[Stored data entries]
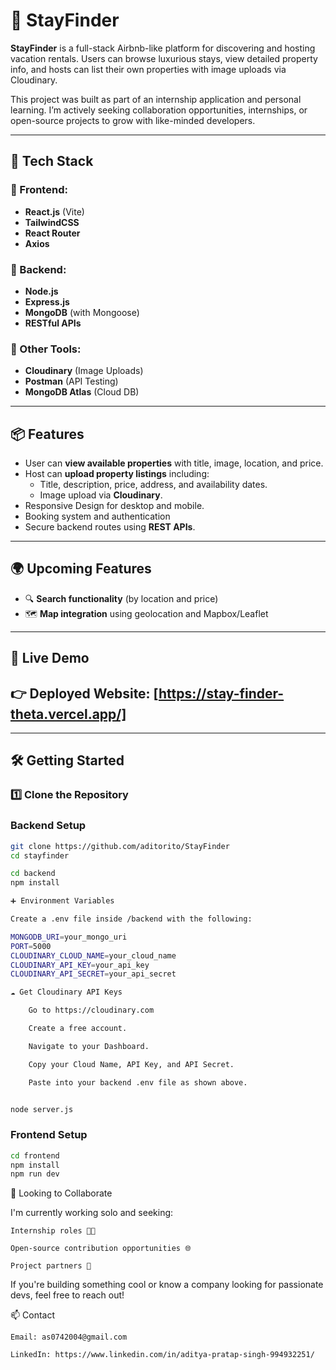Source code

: # 🏡 StayFinder

**StayFinder** is a full-stack Airbnb-like platform for discovering and hosting vacation rentals. Users can browse luxurious stays, view detailed property info, and hosts can list their own properties with image uploads via Cloudinary.

This project was built as part of an internship application and personal learning. I’m actively seeking collaboration opportunities, internships, or open-source projects to grow with like-minded developers.

---

## 🔧 Tech Stack

### 🔹 Frontend:
- **React.js** (Vite)
- **TailwindCSS**
- **React Router**
- **Axios**

### 🔹 Backend:
- **Node.js**
- **Express.js**
- **MongoDB** (with Mongoose)
- **RESTful APIs**

### 🔹 Other Tools:
- **Cloudinary** (Image Uploads)
- **Postman** (API Testing)
- **MongoDB Atlas** (Cloud DB)

---

## 📦 Features

- User can **view available properties** with title, image, location, and price.
- Host can **upload property listings** including:
  - Title, description, price, address, and availability dates.
  - Image upload via **Cloudinary**.
- Responsive Design for desktop and mobile.
- Booking system and authentication 
- Secure backend routes using **REST APIs**.

---

## 🌍 Upcoming Features

- 🔍 **Search functionality** (by location and price)
- 🗺️ **Map integration** using geolocation and Mapbox/Leaflet

---

## 🚀 Live Demo

👉 **Deployed Website:** [https://stay-finder-theta.vercel.app/]
---


---

## 🛠️ Getting Started

### 1️⃣ Clone the Repository

### Backend Setup

```bash
git clone https://github.com/aditorito/StayFinder
cd stayfinder

cd backend
npm install

➕ Environment Variables

Create a .env file inside /backend with the following:

MONGODB_URI=your_mongo_uri
PORT=5000
CLOUDINARY_CLOUD_NAME=your_cloud_name
CLOUDINARY_API_KEY=your_api_key
CLOUDINARY_API_SECRET=your_api_secret

☁️ Get Cloudinary API Keys

    Go to https://cloudinary.com

    Create a free account.

    Navigate to your Dashboard.

    Copy your Cloud Name, API Key, and API Secret.

    Paste into your backend .env file as shown above.


node server.js

```


### Frontend Setup

```bash 
cd frontend
npm install
npm run dev

```


🤝 Looking to Collaborate

I'm currently working solo and seeking:

    Internship roles 🧑‍💻

    Open-source contribution opportunities 🌐

    Project partners 🤝

If you're building something cool or know a company looking for passionate devs, feel free to reach out!

📫 Contact

    Email: as0742004@gmail.com

    LinkedIn: https://www.linkedin.com/in/aditya-pratap-singh-994932251/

_Activity:_
A complete answer gives every line of the records holding "https".

_Response to the exercise:_
👉 **Deployed Website:** [https://stay-finder-theta.vercel.app/]
git clone https://github.com/aditorito/StayFinder
    Go to https://cloudinary.com
    LinkedIn: https://www.linkedin.com/in/aditya-pratap-singh-994932251/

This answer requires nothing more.